▶ **EXERCISE INSTRUCTIONS**
Would you please output the lines from the one holding "(severe metallisation penalty)" to the end of the entries, exactly and with no others?
---------- INPUT DATA ----------
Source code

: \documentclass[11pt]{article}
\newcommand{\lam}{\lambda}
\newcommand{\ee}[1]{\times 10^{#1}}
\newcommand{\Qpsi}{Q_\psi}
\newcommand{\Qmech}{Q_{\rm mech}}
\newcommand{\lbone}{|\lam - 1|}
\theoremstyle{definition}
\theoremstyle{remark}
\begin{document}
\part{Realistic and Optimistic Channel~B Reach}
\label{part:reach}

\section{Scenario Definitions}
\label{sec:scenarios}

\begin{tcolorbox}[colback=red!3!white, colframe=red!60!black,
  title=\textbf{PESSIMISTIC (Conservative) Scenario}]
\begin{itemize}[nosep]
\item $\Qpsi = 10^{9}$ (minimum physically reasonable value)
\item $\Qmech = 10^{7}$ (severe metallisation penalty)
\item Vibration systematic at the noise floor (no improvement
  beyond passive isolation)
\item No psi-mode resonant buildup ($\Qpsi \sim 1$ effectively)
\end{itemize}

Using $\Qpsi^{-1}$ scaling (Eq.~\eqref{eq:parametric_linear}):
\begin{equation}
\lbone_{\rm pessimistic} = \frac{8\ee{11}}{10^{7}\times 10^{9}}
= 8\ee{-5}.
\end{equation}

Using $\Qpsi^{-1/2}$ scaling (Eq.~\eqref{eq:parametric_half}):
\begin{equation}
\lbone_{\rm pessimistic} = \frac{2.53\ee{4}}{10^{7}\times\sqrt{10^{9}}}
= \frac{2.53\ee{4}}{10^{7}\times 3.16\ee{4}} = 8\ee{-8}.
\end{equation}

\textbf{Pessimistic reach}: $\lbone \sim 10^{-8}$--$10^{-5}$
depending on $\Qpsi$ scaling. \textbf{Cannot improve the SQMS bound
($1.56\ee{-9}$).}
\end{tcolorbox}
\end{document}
----------
▶ **ANSWER SECTION**
\item $\Qmech = 10^{7}$ (severe metallisation penalty)
\item Vibration systematic at the noise floor (no improvement
  beyond passive isolation)
\item No psi-mode resonant buildup ($\Qpsi \sim 1$ effectively)
\end{itemize}

Using $\Qpsi^{-1}$ scaling (Eq.~\eqref{eq:parametric_linear}):
\begin{equation}
\lbone_{\rm pessimistic} = \frac{8\ee{11}}{10^{7}\times 10^{9}}
= 8\ee{-5}.
\end{equation}

Using $\Qpsi^{-1/2}$ scaling (Eq.~\eqref{eq:parametric_half}):
\begin{equation}
\lbone_{\rm pessimistic} = \frac{2.53\ee{4}}{10^{7}\times\sqrt{10^{9}}}
= \frac{2.53\ee{4}}{10^{7}\times 3.16\ee{4}} = 8\ee{-8}.
\end{equation}

\textbf{Pessimistic reach}: $\lbone \sim 10^{-8}$--$10^{-5}$
depending on $\Qpsi$ scaling. \textbf{Cannot improve the SQMS bound
($1.56\ee{-9}$).}
\end{tcolorbox}
\end{document}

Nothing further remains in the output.